> [Your instructions]: The answer must consist of every line from the entries that holds the word "html".

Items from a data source
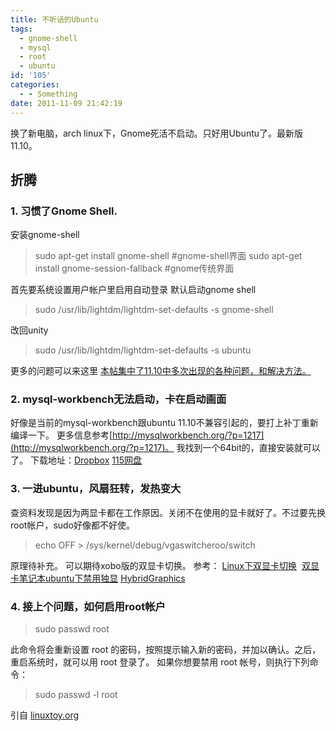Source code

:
 ```yaml
---
title: 不听话的Ubuntu
tags:
  - gnome-shell
  - mysql
  - root
  - ubuntu
id: '105'
categories:
  - - Something
date: 2011-11-09 21:42:19
---
```


换了新电脑，arch linux下，Gnome死活不启动。只好用Ubuntu了。最新版11.10。

## 折腾

### 1\. 习惯了Gnome Shell.

安装gnome-shell

> sudo apt-get install gnome-shell #gnome-shell界面 sudo apt-get install gnome-session-fallback #gnome传统界面

首先要系统设置用户帐户里启用自动登录 默认启动gnome shell

> sudo /usr/lib/lightdm/lightdm-set-defaults -s gnome-shell

改回unity

> sudo /usr/lib/lightdm/lightdm-set-defaults -s ubuntu

更多的问题可以来这里 [本帖集中了11.10中多次出现的各种问题，和解决方法。](http://forum.ubuntu.com.cn/viewtopic.php?f=120&t=349186&sid=3df09530be5e5c73681f3f53716959bb)

### 2\. mysql-workbench无法启动，卡在启动画面

好像是当前的mysql-workbench跟ubuntu 11.10不兼容引起的，要打上补丁重新编译一下。 更多信息参考[http://mysqlworkbench.org/?p=1217](http://mysqlworkbench.org/?p=1217)。 我找到一个64bit的，直接安装就可以了。 下载地址：[Dropbox](http://dl.dropbox.com/u/773778/mysql-workbench-gpl_5.2.35-2_amd64.deb "Dropbox") [115网盘](http://115.com/file/clflb3or#mysql-workbench-gpl_5.2.35-2_amd64.deb "115网盘")

### 3\. 一进ubuntu，风扇狂转，发热变大

查资料发现是因为两显卡都在工作原因。关闭不在使用的显卡就好了。不过要先换root帐户，sudo好像都不好使。

> echo OFF > /sys/kernel/debug/vgaswitcheroo/switch

原理待补充。 可以期待xobo版的双显卡切换。 参考： [Linux下双显卡切换](http://blog.csdn.net/geyongqi/article/details/6691360%20 "csdn")  [双显卡笔记本ubuntu下禁用独显](http://zhyu.me/linux/ubuntu-disabled-independent-graphics-card.html "zhyu") [HybridGraphics](https://help.ubuntu.com/community/HybridGraphics "ubuntu")

### 4\. 接上个问题，如何启用root帐户

> sudo passwd root

此命令将会重新设置 root 的密码，按照提示输入新的密码，并加以确认。之后，重启系统时，就可以用 root 登录了。 如果你想要禁用 root 帐号，则执行下列命令：

> sudo passwd -l root

引自 [linuxtoy.org](http://linuxtoy.org/archives/howto_enable_ubuntu_root_account.html "linuxtoy")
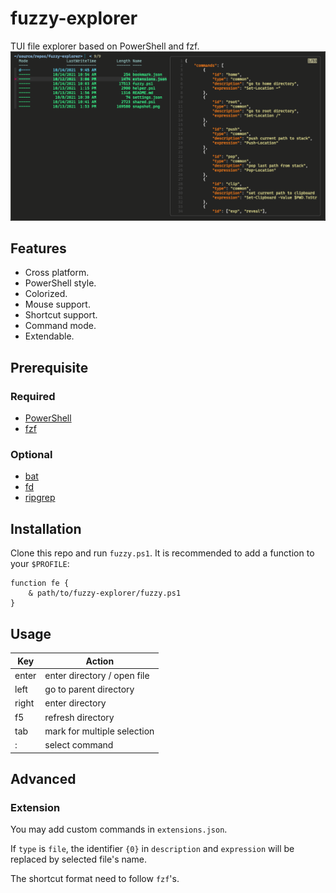 # fuzzy-explorer
TUI file explorer based on PowerShell and fzf.
![snapshot](snapshot.png)

## Features
* Cross platform.
* PowerShell style.
* Colorized.
* Mouse support.
* Shortcut support.
* Command mode.
* Extendable.

## Prerequisite
### Required
* [PowerShell](https://github.com/PowerShell/PowerShell)
* [fzf](https://github.com/junegunn/fzf)

### Optional
* [bat](https://github.com/sharkdp/bat)
* [fd](https://github.com/sharkdp/fd)
* [ripgrep](https://github.com/BurntSushi/ripgrep)

## Installation
Clone this repo and run `fuzzy.ps1`.
It is recommended to add a function to your `$PROFILE`:
```
function fe {
    & path/to/fuzzy-explorer/fuzzy.ps1
}
```

## Usage
Key   | Action
----- | ------
enter | enter directory / open file
left  | go to parent directory
right | enter directory
f5    | refresh directory
tab   | mark for multiple selection
:     | select command

## Advanced
### Extension
You may add custom commands in `extensions.json`.

If `type` is `file`, the identifier `{0}` in `description` and `expression` will be replaced by selected file's name.

The shortcut format need to follow `fzf`'s.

> [Answer to the exercise]:
原理待补充。 可以期待xobo版的双显卡切换。 参考： [Linux下双显卡切换](http://blog.csdn.net/geyongqi/article/details/6691360%20 "csdn")  [双显卡笔记本ubuntu下禁用独显](http://zhyu.me/linux/ubuntu-disabled-independent-graphics-card.html "zhyu") [HybridGraphics](https://help.ubuntu.com/community/HybridGraphics "ubuntu")
引自 [linuxtoy.org](http://linuxtoy.org/archives/howto_enable_ubuntu_root_account.html "linuxtoy")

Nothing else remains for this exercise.